The EQL payload would be:

INSERT INTO users (encrypted_json) VALUES (
  '{"v":1,"k":"pt","p":"{\"name\":\"John Doe\",\"metadata\":{\"age\":42}}","i":{"t":"users","c":"encrypted_json"}}'
);

Data is stored in the database as:

{
  "i": {
    "c": "encrypted_json",
    "t": "users"
  },
  "k": "sv",
  "v": 1,
  "sv": [
    ["ciphertext"]
  ]
}

Reading JSON data

When querying data, select the encrypted column. CipherStash Proxy will decrypt the data automatically.

Example:

SELECT encrypted_json FROM users;

Data is returned as:

{
  "k": "pt",
  "p": "{\"metadata\":{\"age\":42},\"name\":\"John Doe\"}",
  "i": {
    "t": "users",
    "c": "encrypted_json"
  },
  "v": 1,
  "q": null
}

Querying JSONB data with EQL

EQL provides specialized functions to interact with encrypted JSONB data, supporting operations like containment queries, field extraction, and comparisons.

Containment queries (cs_ste_vec_v1)

Retrieve the Structured Encryption Vector for JSONB containment queries.

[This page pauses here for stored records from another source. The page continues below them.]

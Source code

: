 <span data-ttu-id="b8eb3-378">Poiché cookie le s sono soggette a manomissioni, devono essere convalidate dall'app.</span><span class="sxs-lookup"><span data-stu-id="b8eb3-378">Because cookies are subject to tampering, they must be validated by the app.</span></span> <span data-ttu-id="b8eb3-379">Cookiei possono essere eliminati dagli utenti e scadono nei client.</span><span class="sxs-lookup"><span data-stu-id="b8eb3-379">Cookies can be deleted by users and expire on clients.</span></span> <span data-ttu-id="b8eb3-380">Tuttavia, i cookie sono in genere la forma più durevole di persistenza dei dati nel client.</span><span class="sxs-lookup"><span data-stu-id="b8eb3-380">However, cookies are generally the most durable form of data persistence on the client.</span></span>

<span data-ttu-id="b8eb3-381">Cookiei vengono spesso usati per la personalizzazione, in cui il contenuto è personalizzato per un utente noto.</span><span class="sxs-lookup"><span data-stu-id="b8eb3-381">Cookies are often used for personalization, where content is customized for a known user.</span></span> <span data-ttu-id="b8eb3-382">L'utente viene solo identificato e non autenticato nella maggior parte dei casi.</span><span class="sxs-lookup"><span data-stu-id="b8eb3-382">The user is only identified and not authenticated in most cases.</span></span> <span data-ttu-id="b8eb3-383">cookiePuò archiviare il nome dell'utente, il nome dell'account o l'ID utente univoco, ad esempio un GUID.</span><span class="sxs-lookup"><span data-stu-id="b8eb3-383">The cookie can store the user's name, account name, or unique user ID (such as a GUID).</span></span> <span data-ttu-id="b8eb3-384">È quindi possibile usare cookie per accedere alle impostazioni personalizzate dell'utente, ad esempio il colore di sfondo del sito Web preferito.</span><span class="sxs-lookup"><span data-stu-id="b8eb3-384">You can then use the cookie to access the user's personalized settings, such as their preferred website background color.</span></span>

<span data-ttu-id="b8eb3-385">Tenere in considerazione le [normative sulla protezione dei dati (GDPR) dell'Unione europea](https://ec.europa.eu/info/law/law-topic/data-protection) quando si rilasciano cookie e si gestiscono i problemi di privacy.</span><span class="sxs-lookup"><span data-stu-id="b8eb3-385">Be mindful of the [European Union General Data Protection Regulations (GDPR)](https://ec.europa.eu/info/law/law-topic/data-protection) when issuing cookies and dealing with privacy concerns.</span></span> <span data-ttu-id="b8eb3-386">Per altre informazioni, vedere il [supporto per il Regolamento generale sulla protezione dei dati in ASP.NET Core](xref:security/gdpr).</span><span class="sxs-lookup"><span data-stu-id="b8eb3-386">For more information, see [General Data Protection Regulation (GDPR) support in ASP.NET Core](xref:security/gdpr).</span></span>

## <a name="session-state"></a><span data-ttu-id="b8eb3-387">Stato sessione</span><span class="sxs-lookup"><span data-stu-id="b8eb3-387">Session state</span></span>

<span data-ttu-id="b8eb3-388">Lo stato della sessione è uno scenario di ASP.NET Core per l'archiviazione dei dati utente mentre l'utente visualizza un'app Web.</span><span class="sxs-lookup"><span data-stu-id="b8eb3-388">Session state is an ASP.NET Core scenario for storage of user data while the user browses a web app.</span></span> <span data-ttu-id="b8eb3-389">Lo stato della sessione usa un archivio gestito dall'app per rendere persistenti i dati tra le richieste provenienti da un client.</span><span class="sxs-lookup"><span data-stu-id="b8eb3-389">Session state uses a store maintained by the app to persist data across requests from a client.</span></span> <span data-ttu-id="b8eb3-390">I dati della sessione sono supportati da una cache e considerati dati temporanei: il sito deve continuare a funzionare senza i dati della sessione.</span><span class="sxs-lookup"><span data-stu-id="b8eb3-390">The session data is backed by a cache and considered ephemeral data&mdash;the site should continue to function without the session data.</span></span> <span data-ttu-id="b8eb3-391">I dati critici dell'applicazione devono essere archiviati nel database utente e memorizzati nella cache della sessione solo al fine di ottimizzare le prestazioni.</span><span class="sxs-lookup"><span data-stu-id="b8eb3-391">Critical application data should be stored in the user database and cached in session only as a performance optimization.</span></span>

Example: Containment query

Suppose we have the following encrypted JSONB data:

{
  "top": {
    "nested": ["a", "b", "c"]
  }
}

We can query records that contain a specific structure.

SQL query:

SELECT * FROM examples
WHERE cs_ste_vec_v1(encrypted_json) @> cs_ste_vec_v1(
  '{
    "v":1,
    "k":"pt",
    "p":{"top":{"nested":["a"]}},
    "i":{"t":"examples","c":"encrypted_json"},
    "q":"ste_vec"
  }'
);

Equivalent plaintext query:

SELECT * FROM examples
WHERE jsonb_column @> '{"top":{"nested":["a"]}}';

Note: The @> operator checks if the left JSONB value contains the right JSONB value.

Negative example:

If we query for a value that does not exist in the data:

SQL query:

SELECT * FROM examples
WHERE cs_ste_vec_v1(encrypted_json) @> cs_ste_vec_v1(
  '{
    "v":1,
    "k":"pt",
    "p":{"top":{"nested":["d"]}},
    "i":{"t":"examples","c":"encrypted_json"},
    "q":"ste_vec"
  }'
);

This query would return no results, as the value "d" is not present in the "nested" array.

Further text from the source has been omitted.